Ninety-nine days after oil began gushing into the Gulf of Mexico, BP today announced change at the top. CEO Tony Hayward will step down October 1. In a statement, Hayward said the company's response to the spill was "a model of good social corporate responsibility," but he also called the accident itself "a terrible tragedy for which, as the man in charge of BP when its happened, I will always feel a deep responsibility, regardless of where blame is ultimately found to lie."
Hayward gets a year's salary, $1.6 million, plus millions more in pension payouts, and a new position with BP's joint venture in Russia.

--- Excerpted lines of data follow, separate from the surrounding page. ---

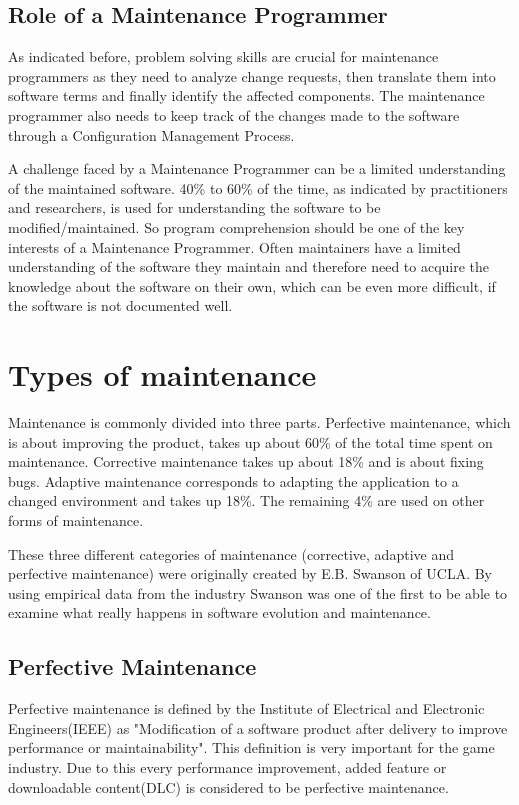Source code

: \subsection{Role of a Maintenance Programmer}
\label{subsec:roleMaintenanceProgrammer}

As indicated before, problem solving skills are crucial for maintenance programmers as they need to analyze change requests, then translate them into software terms and finally identify the affected components. The maintenance programmer also needs to keep track of the changes made to the software through a Configuration Management Process.\citep{pigoski_software_2015}

A challenge faced by a Maintenance Programmer can be a limited understanding of the maintained software. 40\% to 60\% of the time, as indicated by practitioners and researchers, is used for understanding the software to be modified/maintained. So program comprehension should be one of the key interests of a Maintenance Programmer. Often maintainers have a limited understanding of the software they maintain and therefore need to acquire the knowledge about the software on their own, which can be even more difficult, if the software is not documented well.\citep{pigoski_software_2015}

\section{Types of maintenance}
\label{sec:typesOfMaintenance}
Maintenance is commonly divided into three parts. \citep{cote_model_1990} \newline
Perfective maintenance, which is about improving the product, takes up about 60\% of the total time spent on maintenance. Corrective maintenance takes up about 18\% and is about fixing bugs. Adaptive maintenance corresponds to adapting the application to a changed environment and takes up 18\%. The remaining 4\% are used on other forms of maintenance.\citep{jarman_testing_2010}

These three different categories of maintenance (corrective, adaptive and perfective maintenance) were originally created by E.B. Swanson of UCLA. By using empirical data from the industry Swanson was one of the first to be able to examine what really happens in software evolution and maintenance.\citep{pigoski_software_2015}

\subsection{Perfective Maintenance}
\label{subsec:perfectiveMaintenance}
Perfective maintenance is defined by the Institute of Electrical and Electronic Engineers(IEEE) as "Modification of a software product after delivery to improve performance or maintainability". \citep{ieee_software_1998} This definition is very important for the game industry. Due to this every performance improvement, added feature or downloadable content(DLC) is considered to be perfective maintenance.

But chairman Carl-Henric Svanberg insisted it's not a golden parachute.
CARL-HENRIC SVANBERG, chairman, BP: He's accumulated this pension over -- that's the big money -- he has accumulated his pension over almost 30 years, like any other employee.

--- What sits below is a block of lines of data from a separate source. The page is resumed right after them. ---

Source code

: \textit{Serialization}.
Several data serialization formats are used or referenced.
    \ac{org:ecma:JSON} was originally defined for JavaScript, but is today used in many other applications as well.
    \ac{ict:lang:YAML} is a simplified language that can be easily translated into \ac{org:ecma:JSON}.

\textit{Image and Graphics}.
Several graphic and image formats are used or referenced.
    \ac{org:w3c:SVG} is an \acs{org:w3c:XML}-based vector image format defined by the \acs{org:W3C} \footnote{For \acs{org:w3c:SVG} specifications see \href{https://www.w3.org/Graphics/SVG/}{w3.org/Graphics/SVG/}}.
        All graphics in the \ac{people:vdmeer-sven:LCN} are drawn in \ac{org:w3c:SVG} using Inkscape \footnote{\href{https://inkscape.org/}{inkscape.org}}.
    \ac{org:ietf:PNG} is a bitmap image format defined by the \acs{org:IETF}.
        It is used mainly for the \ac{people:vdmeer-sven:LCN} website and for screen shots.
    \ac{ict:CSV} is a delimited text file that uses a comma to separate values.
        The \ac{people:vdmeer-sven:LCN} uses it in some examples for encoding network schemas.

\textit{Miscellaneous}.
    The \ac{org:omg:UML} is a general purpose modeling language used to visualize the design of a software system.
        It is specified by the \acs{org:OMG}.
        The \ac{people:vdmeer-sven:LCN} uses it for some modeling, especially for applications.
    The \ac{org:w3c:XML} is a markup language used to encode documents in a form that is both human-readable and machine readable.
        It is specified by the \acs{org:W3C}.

GWEN IFILL: Hayward also accumulated heavy criticism with statements like these in the early days of the spill.
TONY HAYWARD, CEO, BP: I would like my life back.
The environmental of this disaster is likely to have been very, very modest.
GWEN IFILL: Last month, he was recalled to London headquarters and replaced in the Gulf by American Bob Dudley, who now takes over as CEO.
ROBERT DUDLEY, president and CEO, BP Gulf Coast Restoration Organization: I think we can always do a lot better. Everybody can do a little bit better here.
GWEN IFILL: Dudley is originally from Mississippi and is the first non-Briton to become chief executive at BP. He spoke in London this morning, alongside Hayward and Svanberg. The spill, he said, has been a wakeup call for the entire industry.
ROBERT DUDLEY: Well, there's no question we're going to learn a lot from this accident in the Gulf Coast. It's going to be about equipment, people, different companies. And, as a result of that, we're going to learn a lot, both BP and the industry.
GWEN IFILL: Dudley also faces the challenge of repairing the battered oil giant's image, especially in the United States. As part of the company shakeup, Dudley will oversee the sale of $30 billion in assets over the next 18 months. The disaster in the Gulf has cost the company at least $32 billion in cleanup and compensation so far, but it's also writing off those costs against its U.S. taxes.